In a decision that might have an impact on realty prices, the Bombay High Court has upheld the decision of the Union government to levy service tax on construction of flats and shops. A division bench held by Justice DY Chandrachud and Justice Amjad Sayed on Friday upheld the decision of the Centre to levy service tax, saying it was legal and constitutional.
Maharashtra Chamber of Housing Industries (MCHI) had filed a petition challenging the decision mainly on the ground levying service tax on land and landed properties was the prerogative of the state government and therefore the Centre could not impose such tax on the construction industry.
MCHI prayed that the Centre’s decision to levy service tax on construction of properties may be struck down as it was illegal and unconstitutional.
The Union government had amended the Finance Act of 2009 and imposed 2.5% service tax on construction of flats and shops with effect from July 1, 2010.
The bench concurred with the argument of the Additional Solicitor General of India Darius Khambata that construction activity was a service and so the union government was empowered by the Constitution to levy service tax.
To buttress his argument, Khambata cited several Supreme Court judgments and also quoted provisions of Maharashtra Ownership of Flats Act which allows registration of flats and shops even before they are constructed and are ready for possession.
The judges felt that the decision of the Centre was absolutely legal and constitutional and that it could levy service tax on the construction of properties such as flats and shops.
Grounds on which the High Court dismissed the petitions can be summarised as follows:
• Various judgements of the Supreme Court bring out the principle that the incidence of tax, the stage at which it is collected and the machinery for its collection do not have a bearing on the constitutional validity of the tax imposed. What is important is the object of tax or taxable event.
• A determination of whether the tax in its true nature is a tax on land and buildings must, therefore, depend upon the object of taxation or the taxable event on which the charge of tax arises.
• While levy on construction services was imposed earlier, the CBEC, though its Circular dated 29 January 2009, opined that a service provided by a seller in connection with the construction of a residential complex till the execution of a sale deed would be in the nature of self-service.
• The amendments in 2010 sought to bring within the ambit of Service tax such cases which remained out of the purview of tax net tax merely on account of the timing of the execution of the agreement.

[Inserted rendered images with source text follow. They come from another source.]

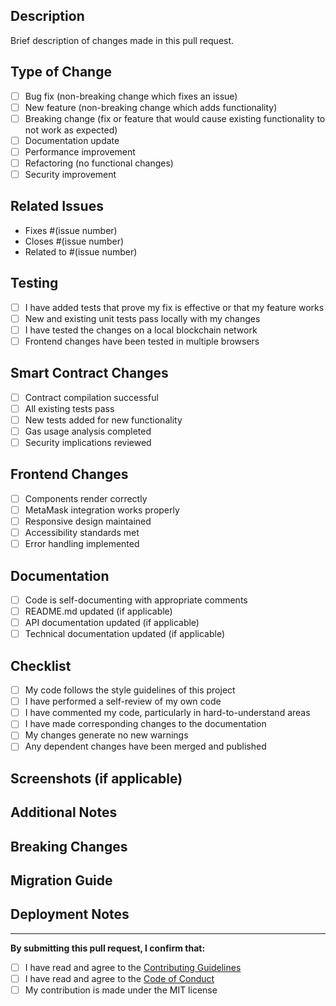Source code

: <!-- 
Thank you for contributing to FROST-CHAIN! 
Please fill out this template to help us review your pull request.
-->

## Description
Brief description of changes made in this pull request.

## Type of Change
- [ ] Bug fix (non-breaking change which fixes an issue)
- [ ] New feature (non-breaking change which adds functionality)
- [ ] Breaking change (fix or feature that would cause existing functionality to not work as expected)
- [ ] Documentation update
- [ ] Performance improvement
- [ ] Refactoring (no functional changes)
- [ ] Security improvement

## Related Issues
- Fixes #(issue number)
- Closes #(issue number)
- Related to #(issue number)

## Testing
- [ ] I have added tests that prove my fix is effective or that my feature works
- [ ] New and existing unit tests pass locally with my changes
- [ ] I have tested the changes on a local blockchain network
- [ ] Frontend changes have been tested in multiple browsers

## Smart Contract Changes
- [ ] Contract compilation successful
- [ ] All existing tests pass
- [ ] New tests added for new functionality
- [ ] Gas usage analysis completed
- [ ] Security implications reviewed

## Frontend Changes
- [ ] Components render correctly
- [ ] MetaMask integration works properly
- [ ] Responsive design maintained
- [ ] Accessibility standards met
- [ ] Error handling implemented

## Documentation
- [ ] Code is self-documenting with appropriate comments
- [ ] README.md updated (if applicable)
- [ ] API documentation updated (if applicable)
- [ ] Technical documentation updated (if applicable)

## Checklist
- [ ] My code follows the style guidelines of this project
- [ ] I have performed a self-review of my own code
- [ ] I have commented my code, particularly in hard-to-understand areas
- [ ] I have made corresponding changes to the documentation
- [ ] My changes generate no new warnings
- [ ] Any dependent changes have been merged and published

## Screenshots (if applicable)
<!-- Add screenshots here to demonstrate UI changes -->

## Additional Notes
<!-- Any additional information that reviewers should know -->

## Breaking Changes
<!-- If this PR introduces breaking changes, please describe them here -->

## Migration Guide
<!-- If this PR requires migration steps, please describe them here -->

## Deployment Notes
<!-- Any special deployment considerations -->

---

**By submitting this pull request, I confirm that:**
- [ ] I have read and agree to the [Contributing Guidelines](../CONTRIBUTING.md)
- [ ] I have read and agree to the [Code of Conduct](../CODE_OF_CONDUCT.md)
- [ ] My contribution is made under the MIT license
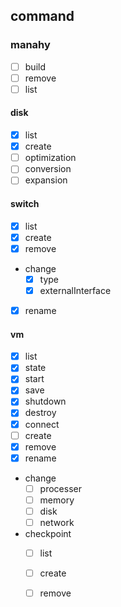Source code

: ## command
### manahy
- [ ] build
- [ ] remove
- [ ] list

#### disk
- [x] list
- [x] create
- [ ] optimization
- [ ] conversion
- [ ] expansion

#### switch
- [x] list
- [x] create
- [x] remove
- change
    - [x] type
    - [x] externalInterface
- [x] rename

#### vm
- [x] list
- [x] state
- [x] start
- [x] save
- [x] shutdown
- [x] destroy
- [x] connect
- [ ] create
- [x] remove
- [x] rename
- change
    - [ ] processer
    - [ ] memory
    - [ ] disk
    - [ ] network
- checkpoint
    - [ ] list
    - [ ] create
    - [ ] remove

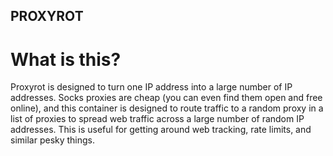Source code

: ## PROXYROT

# What is this?
Proxyrot is designed to turn one IP address into a large number of IP
addresses.  Socks proxies are cheap (you can even find them open and free
online), and this container is designed to route traffic to a random proxy in a
list of proxies to spread web traffic across a large number of random IP
addresses.  This is useful for getting around web tracking, rate limits, and
similar pesky things.
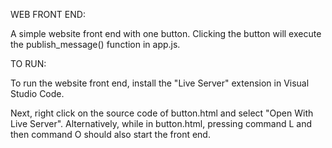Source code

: WEB FRONT END:

A simple website front end with one button. Clicking the button will execute the publish_message() function in app.js.

TO RUN:

To run the website front end, install the "Live Server" extension in Visual Studio Code.

Next, right click on the source code of button.html and select "Open With Live Server". Alternatively, while in button.html, pressing command L and then command O should also start the front end.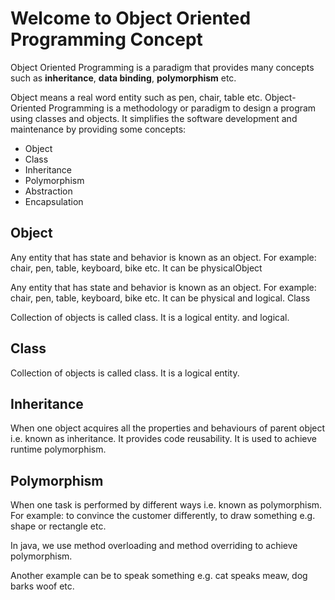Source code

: # Welcome to Object Oriented Programming Concept

Object Oriented Programming is a paradigm that provides many
concepts such as **inheritance**, **data binding**, **polymorphism**
etc.

Object means a real word entity such as pen, chair, table etc. 
Object-Oriented Programming is a methodology or paradigm to design 
a program using classes and objects. It simplifies the software 
development and maintenance by providing some concepts:

- Object
- Class
- Inheritance
- Polymorphism
- Abstraction
- Encapsulation

## Object

Any entity that has state and behavior is known as an object. 
For example: chair, pen, table, keyboard, bike etc. 
It can be physicalObject

Any entity that has state and behavior is known as an object. For example: chair, pen, table, keyboard, bike etc. It can be physical and logical.
Class

Collection of objects is called class. It is a logical entity. and logical.

## Class

Collection of objects is called class. It is a logical entity.

## Inheritance

When one object acquires all the properties and behaviours of parent object i.e. known as inheritance. It provides code reusability. It is used to achieve runtime polymorphism.

## Polymorphism

When one task is performed by different ways i.e. known as polymorphism. For example: to convince the customer differently, to draw something e.g. shape or rectangle etc.

In java, we use method overloading and method overriding to achieve polymorphism.

Another example can be to speak something e.g. cat speaks meaw, dog barks woof etc.
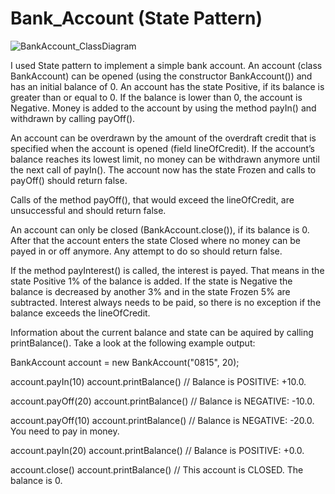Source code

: # Bank_Account (State Pattern)


![BankAccount_ClassDiagram](https://user-images.githubusercontent.com/44247875/107162737-8f527c00-69a5-11eb-8032-34418ea50665.jpg)


I used State pattern to implement a simple bank account. An account (class BankAccount) can be opened (using the constructor BankAccount()) and has an initial balance of 0. An account has the state Positive, if its balance is greater than or equal to 0. If the balance is lower than 0, the account is Negative. Money is added to the account by using the method payIn() and withdrawn by calling payOff().

An account can be overdrawn by the amount of the overdraft credit that is specified when the account is opened (field lineOfCredit). If the account’s balance reaches its lowest limit, no money can be withdrawn anymore until the next call of payIn(). The account now has the state Frozen and calls to payOff() should return false.

Calls of the method payOff(), that would exceed the lineOfCredit, are unsuccessful and should return false.

An account can only be closed (BankAccount.close()), if its balance is 0. After that the account enters the state Closed where no money can be payed in or off anymore. Any attempt to do so should return false.

If the method payInterest() is called, the interest is payed. That means in the state Positive 1% of the balance is added. If the state is Negative the balance is decreased by another 3% and in the state Frozen 5% are subtracted. Interest always needs to be paid, so there is no exception if the balance exceeds the lineOfCredit.

Information about the current balance and state can be aquired by calling printBalance(). Take a look at the following example output:

BankAccount account = new BankAccount("0815", 20);

account.payIn(10)
account.printBalance()  // Balance is POSITIVE: +10.0.

account.payOff(20)
account.printBalance()  // Balance is NEGATIVE: -10.0.

account.payOff(10)
account.printBalance()  // Balance is NEGATIVE: -20.0. You need to pay in money.

account.payIn(20)
account.printBalance()  // Balance is POSITIVE: +0.0.

account.close()
account.printBalance()  // This account is CLOSED. The balance is 0.
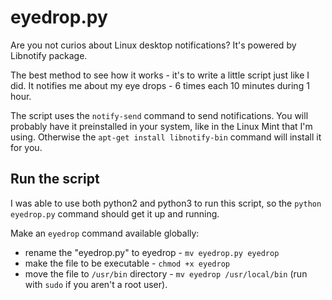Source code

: # eyedrop.py
Are you not curios about Linux desktop notifications? It's powered by Libnotify package. 

The best method to see how it works - it's to write a little script just like I did. It notifies me about my eye drops - 6 times each 10 minutes during 1 hour.

The script uses the `notify-send` command to send notifications. You will probably have it preinstalled in your system, like in the Linux Mint that I'm using. Otherwise the `apt-get install libnotify-bin` command will install it for you.

## Run the script

I was able to use both python2 and python3 to run this script, so the `python eyedrop.py` command should get it up and running.

Make an `eyedrop` command available globally:
- rename the "eyedrop.py" to eyedrop - `mv eyedrop.py eyedrop`
- make the file to be executable - `chmod +x eyedrop`
- move the file to `/usr/bin` directory - `mv eyedrop /usr/local/bin` (run with `sudo` if you aren't a root user).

• The amendment creates a legal fiction as to what constitutes a service by a builder to a buyer. It has two pre-requisites: one, construction of a new building/ complex must be intended for sale and two, a sum must be received from or on behalf of the prospective buyer by the builder before the grant of a completion certificate by the competent authority.
• Different parts of the country follow different patterns of agreements. The legislative intent behind the amendment was to bring about a parity in tax treatment by stipulating that unless the entire consideration for the property is paid by the prospective buyer after the completion of construction, the activity of construction would be deemed to be a taxable service provided by the builder to the prospective buyer.

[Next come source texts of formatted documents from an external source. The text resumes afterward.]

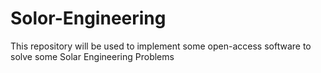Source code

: # Solor-Engineering
This repository will be used to implement some open-access software to solve some Solar Engineering Problems
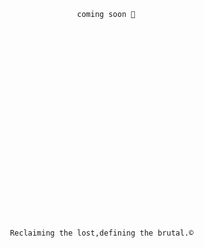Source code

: 







         
            
            
            
            
            
            
                    coming soon 🗽









      














     Reclaiming the lost,defining the brutal.© 
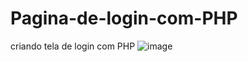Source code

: # Pagina-de-login-com-PHP
criando tela de login com PHP
![image](https://github.com/RafaelElsuke/Pagina-de-login-com-PHP/assets/120226602/f8b74f9b-2403-47e6-8a2c-99de684a82e0)
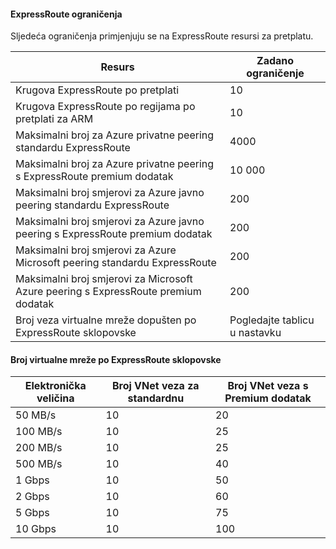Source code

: #### <a name="expressroute-limits"></a>ExpressRoute ograničenja

Sljedeća ograničenja primjenjuju se na ExpressRoute resursi za pretplatu.

| Resurs | Zadano ograničenje |
|---|---|
| Krugova ExpressRoute po pretplati | 10 |
| Krugova ExpressRoute po regijama po pretplati za ARM | 10 |
| Maksimalni broj za Azure privatne peering standardu ExpressRoute | 4000 |
| Maksimalni broj za Azure privatne peering s ExpressRoute premium dodatak | 10 000 |
| Maksimalni broj smjerovi za Azure javno peering standardu ExpressRoute | 200 |
| Maksimalni broj smjerovi za Azure javno peering s ExpressRoute premium dodatak | 200 |
| Maksimalni broj smjerovi za Azure Microsoft peering standardu ExpressRoute | 200 |
| Maksimalni broj smjerovi za Microsoft Azure peering s ExpressRoute premium dodatak | 200 |
| Broj veza virtualne mreže dopušten po ExpressRoute sklopovske | Pogledajte tablicu u nastavku |

#### <a name="number-of-virtual-networks-per-expressroute-circuit"></a>Broj virtualne mreže po ExpressRoute sklopovske

| **Elektronička veličina** | **Broj VNet veza za standardnu** | **Broj VNet veza s Premium dodatak** |
|---|---|---|
| 50 MB/s | 10 | 20 |
| 100 MB/s | 10 | 25 |
| 200 MB/s | 10 | 25 |
| 500 MB/s | 10 | 40 |
| 1 Gbps | 10 | 50 |
| 2 Gbps | 10 | 60 |
| 5 Gbps | 10 | 75 |
| 10 Gbps | 10 | 100 |

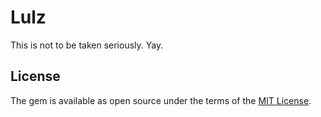 # Lulz

This is not to be taken seriously. Yay.

## License

The gem is available as open source under the terms of the [MIT License](http://opensource.org/licenses/MIT).

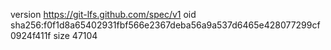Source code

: version https://git-lfs.github.com/spec/v1
oid sha256:f0f1d8a65402931fbf566e2367deba56a9a537d6465e428077299cf0924f411f
size 47104
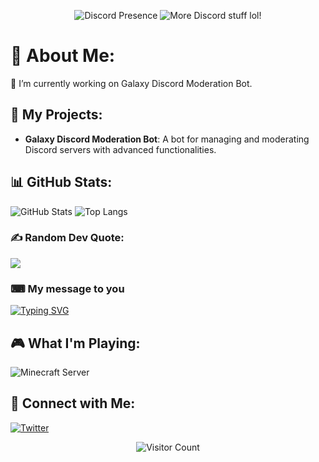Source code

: <p align="center">
    <img alt="Discord Presence" src="https://lanyard.cnrad.dev/api/1038956642139656194">
    <img alt="More Discord stuff lol!" src="https://discord.c99.nl/widget/theme-4/1038956642139656194.png">
</p>

# 💫 About Me:
🔭 I’m currently working on Galaxy Discord Moderation Bot.

## 🚀 My Projects:
- **Galaxy Discord Moderation Bot**: A bot for managing and moderating Discord servers with advanced functionalities.

## 📊 GitHub Stats:
![GitHub Stats](https://github-readme-stats.vercel.app/api?username=MxsonnGithub&show_icons=true&theme=radical)
![Top Langs](https://github-readme-stats.vercel.app/api/top-langs/?username=MxsonnGithub&layout=compact&theme=radical)

### ✍️ Random Dev Quote:
![](https://quotes-github-readme.vercel.app/api?type=horizontal&theme=radical)

### ⌨ My message to you
<a href="https://git.io/typing-svg"><img src="https://readme-typing-svg.demolab.com?font=Fira+Code&pause=1000&width=435&lines=Hello!;I+know+CSS%2C+HTML%2C+Javascript;Discord.js%2C+Node.js+;And+learning+more.;%22Never+back+down+never+what%3F%22;Just+keep+trying+untill+it+works." alt="Typing SVG" /></a>

## 🎮 What I'm Playing:
![Minecraft Server](https://img.shields.io/badge/Minecraft-Server-2B2B2B?style=for-the-badge&logo=minecraft&logoColor=white)

## 🔗 Connect with Me:
[![Twitter](https://img.shields.io/badge/Twitter-%231DA1F2.svg?style=for-the-badge&logo=Twitter&logoColor=white)](https://x.com/WolfyyX__)

<p align="center">
    <img alt="Visitor Count" src="https://profile-counter.glitch.me/MxsonnGithub/count.svg">
</p>
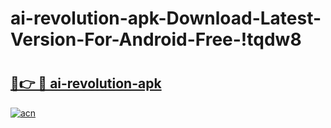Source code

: # ai-revolution-apk-Download-Latest-Version-For-Android-Free-!tqdw8

# <h2><a href="https://yirqlh.esa.edu.pl?title=ai-revolution-apk&ref=tqdw8">🔗👉 🔴 ai-revolution-apk</a></h2>

[![acn](https://github.com/user-attachments/assets/0f9c940e-d8b0-45ae-aac7-cd30a18b3e1c)](https://yirqlh.esa.edu.pl?title=ai-revolution-apk&ref=tqdw8)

• The charge of tax is not a charge on land or building as a unit, nor is it a tax on the general ownership of land; thus, it is not a tax which is directly imposed on land and buildings.
• Various rulings of the Courts have held that a tax on a transaction involving a transmission of title or a transfer of land and buildings is not a tax on land and buildings under Entry 49 List II of the Constitution.
• The legislative assessment that a service is rendered by builders to buyers during the course of construction activities does not impinge upon the constitutional validity of the tax once the true nature and character of the tax is held not to fall within the scope of Entry 49 of List II.
• So long as the tax does not fall within any head of legislative power reserved to the States, the tax must necessarily fall within the legislative competence of Parliament, since the residuary power to legislate on a subject which does not fall within the exclusive domain of the States is vested in Parliament under Article 248 read with Entry 97 of List I.
• As far as preferential location services are concerned, what is taxed therefore is the value addition involved in the rendering of the service. The fact that the service is rendered in the context of a location, does not make it a tax on land within the meaning of Entry 49 of List II.